I'm looking for suggestions for a portrait background (paper/cloth). I have seen photographers using different background screens, but being an amateur photographer I don't want to invest money buying many backgrounds - instead I would like to know which would be the best to use for many purpose. That being said I should be able to change / edit background color in Photoshop after the photo shoot.

Color :
Material :
Screen Size :
Where to buy:

  • \$\begingroup\$ There's quite a bit of existing information under the backdrops tag. \$\endgroup\$
    – mattdm
    Commented Apr 14, 2013 at 2:16

5 Answers 5


If you want just one background I'm going to suggest white seamless paper because it's the most versatile, some examples:

  • Point a flash at the background directly behind you subject and it becomes pure white (and easy to mask in Photoshop)

  • Put a soft light source very close the the subject and the background becomes black (or play with the subject-light distance to get different levels of gray).

  • Use a softbox at an angle to create different light-dark gradients on the background.

  • Point a flash with a colored gel at the background to make it any color you want.

The size depends on what you are photographing, for head-shots you need a pretty small piece, for full-length group shots you'll need a huge backdrop - look at a typical portrait you like to make and just measure the width of the backdrop to cover your photo's background.

And about where to buy - any good local or on-line shop should do.


I'll follow your example and then give a bit of an explanation...

  • Color : Green or Blue

  • Material : Paper

  • Screen Size : 6' paper is fine for head shots, you can go longer though

  • Where to buy: Any good photography store

What you want is the ability to key out the background and that is what green or blue paper gives you.

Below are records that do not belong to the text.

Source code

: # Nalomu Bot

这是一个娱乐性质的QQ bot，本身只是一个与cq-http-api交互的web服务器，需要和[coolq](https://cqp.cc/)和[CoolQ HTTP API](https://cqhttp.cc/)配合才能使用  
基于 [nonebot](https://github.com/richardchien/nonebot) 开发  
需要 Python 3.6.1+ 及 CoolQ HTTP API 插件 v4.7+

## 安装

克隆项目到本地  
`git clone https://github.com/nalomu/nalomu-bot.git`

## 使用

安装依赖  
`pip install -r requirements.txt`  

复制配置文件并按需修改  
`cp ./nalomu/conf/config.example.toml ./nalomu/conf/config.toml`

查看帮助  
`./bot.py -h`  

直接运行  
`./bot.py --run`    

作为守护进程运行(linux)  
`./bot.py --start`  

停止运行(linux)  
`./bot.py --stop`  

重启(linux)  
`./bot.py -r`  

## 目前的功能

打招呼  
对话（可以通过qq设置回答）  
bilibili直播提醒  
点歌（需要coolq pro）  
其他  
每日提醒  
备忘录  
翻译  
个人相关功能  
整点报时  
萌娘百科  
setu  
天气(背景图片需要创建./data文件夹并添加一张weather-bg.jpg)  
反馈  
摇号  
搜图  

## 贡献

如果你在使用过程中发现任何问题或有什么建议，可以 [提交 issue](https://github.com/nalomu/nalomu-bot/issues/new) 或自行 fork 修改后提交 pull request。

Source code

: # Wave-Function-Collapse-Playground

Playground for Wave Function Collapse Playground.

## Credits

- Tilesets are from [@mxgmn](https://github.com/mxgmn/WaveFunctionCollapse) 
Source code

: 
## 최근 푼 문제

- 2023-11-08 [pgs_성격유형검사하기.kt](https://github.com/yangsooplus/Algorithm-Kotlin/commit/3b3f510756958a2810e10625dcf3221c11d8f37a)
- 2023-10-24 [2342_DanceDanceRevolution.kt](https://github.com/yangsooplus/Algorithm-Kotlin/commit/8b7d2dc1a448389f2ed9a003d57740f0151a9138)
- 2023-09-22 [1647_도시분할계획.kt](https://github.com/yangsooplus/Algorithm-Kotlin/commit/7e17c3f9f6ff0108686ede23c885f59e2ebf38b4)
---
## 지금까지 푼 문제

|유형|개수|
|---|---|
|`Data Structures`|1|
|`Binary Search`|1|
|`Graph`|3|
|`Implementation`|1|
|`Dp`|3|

It's fairly low cost and not all that hard to do. Big things to remember if you want to knock out the background is:

  1. Even lighting.

  2. Avoid shadows on the paper.

  3. Keep the subject far enough away so as to avoid having the background reflect on them.

  4. Make sure your subject isn't wearing the same color. A little easier with two colors to choose from, though you're toast if they wear both... :D

I suggest paper because it's relatively low cost, you can discard the dirty portions, and it's easier to keep smooth and even.

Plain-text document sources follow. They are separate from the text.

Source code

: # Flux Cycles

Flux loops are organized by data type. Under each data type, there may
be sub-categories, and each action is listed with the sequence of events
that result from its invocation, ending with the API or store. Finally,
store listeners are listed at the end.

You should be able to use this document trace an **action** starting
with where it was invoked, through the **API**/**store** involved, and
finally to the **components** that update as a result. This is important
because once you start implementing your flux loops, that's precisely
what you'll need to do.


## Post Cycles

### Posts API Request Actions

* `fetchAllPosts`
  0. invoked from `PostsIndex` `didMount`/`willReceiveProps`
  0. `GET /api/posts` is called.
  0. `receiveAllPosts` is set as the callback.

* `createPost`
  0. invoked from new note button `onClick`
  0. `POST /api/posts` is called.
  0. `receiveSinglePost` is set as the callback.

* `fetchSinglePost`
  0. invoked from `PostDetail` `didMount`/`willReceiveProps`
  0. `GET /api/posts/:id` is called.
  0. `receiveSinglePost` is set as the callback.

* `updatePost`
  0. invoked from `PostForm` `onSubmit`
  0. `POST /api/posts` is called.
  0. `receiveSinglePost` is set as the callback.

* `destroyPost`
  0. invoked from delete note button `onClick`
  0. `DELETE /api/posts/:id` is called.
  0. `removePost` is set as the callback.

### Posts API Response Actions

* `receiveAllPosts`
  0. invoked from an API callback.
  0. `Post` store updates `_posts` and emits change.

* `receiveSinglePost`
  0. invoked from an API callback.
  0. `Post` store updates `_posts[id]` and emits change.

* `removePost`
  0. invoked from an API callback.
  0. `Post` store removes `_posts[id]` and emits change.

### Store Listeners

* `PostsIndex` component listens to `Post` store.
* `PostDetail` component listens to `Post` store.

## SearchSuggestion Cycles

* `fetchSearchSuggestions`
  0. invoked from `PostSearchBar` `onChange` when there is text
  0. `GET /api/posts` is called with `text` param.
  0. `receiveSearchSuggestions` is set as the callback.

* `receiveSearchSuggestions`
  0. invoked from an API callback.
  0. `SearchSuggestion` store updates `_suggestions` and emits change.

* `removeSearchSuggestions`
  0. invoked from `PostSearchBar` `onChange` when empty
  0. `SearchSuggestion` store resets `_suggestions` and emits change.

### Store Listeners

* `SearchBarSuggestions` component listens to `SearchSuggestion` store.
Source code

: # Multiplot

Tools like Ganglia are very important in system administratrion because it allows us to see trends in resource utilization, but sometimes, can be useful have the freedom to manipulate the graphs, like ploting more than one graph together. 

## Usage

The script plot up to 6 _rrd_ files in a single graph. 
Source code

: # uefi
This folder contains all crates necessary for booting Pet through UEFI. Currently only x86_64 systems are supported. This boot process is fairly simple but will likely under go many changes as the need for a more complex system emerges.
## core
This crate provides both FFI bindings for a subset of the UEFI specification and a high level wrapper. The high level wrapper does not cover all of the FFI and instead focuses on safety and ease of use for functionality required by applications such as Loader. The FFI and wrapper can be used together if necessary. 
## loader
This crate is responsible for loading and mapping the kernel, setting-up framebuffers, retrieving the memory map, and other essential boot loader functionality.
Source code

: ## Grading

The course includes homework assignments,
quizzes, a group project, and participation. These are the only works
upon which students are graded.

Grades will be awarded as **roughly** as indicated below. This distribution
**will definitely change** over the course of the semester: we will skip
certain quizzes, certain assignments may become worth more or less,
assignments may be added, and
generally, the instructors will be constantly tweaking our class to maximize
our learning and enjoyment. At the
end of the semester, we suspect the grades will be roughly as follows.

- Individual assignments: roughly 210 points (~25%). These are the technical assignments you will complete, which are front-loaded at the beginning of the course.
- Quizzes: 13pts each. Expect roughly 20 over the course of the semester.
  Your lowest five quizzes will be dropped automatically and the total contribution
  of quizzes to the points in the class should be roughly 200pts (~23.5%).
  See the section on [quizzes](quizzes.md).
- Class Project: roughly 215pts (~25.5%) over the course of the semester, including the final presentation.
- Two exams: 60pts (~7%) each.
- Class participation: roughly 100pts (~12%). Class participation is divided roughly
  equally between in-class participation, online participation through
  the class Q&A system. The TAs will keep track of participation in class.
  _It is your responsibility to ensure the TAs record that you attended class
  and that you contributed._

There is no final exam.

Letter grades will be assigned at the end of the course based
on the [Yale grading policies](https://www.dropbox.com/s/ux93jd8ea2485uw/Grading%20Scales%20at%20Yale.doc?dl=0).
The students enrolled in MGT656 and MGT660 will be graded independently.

The term you want to search for here and at Google (or your search engine of choice) is "chroma key."


I have a small studio and backdrops are not that expensive. This is my main backdrop: http://www.amazon.com/gp/product/B002C1U5X2/ref=oh_details_o00_s00_i00?ie=UTF8&psc=1


We use sheets for some of our backdrops, just be careful of wrinkles and don't let your subject stand too close. Keep an eye on clearance sections at Walmart or target and you can find queen flat sheets for $6 to $10. I bought light gray, white and flat black and use them often.


As background for some pictures I used white sheets. I think it's easy to achieve as we all have at home.

It also has the advantage that you can light behind the subject being very interesting lighting as the sheet passes some light.

Concerning to green to blue for "chroma-key" only see the point if you also work with video.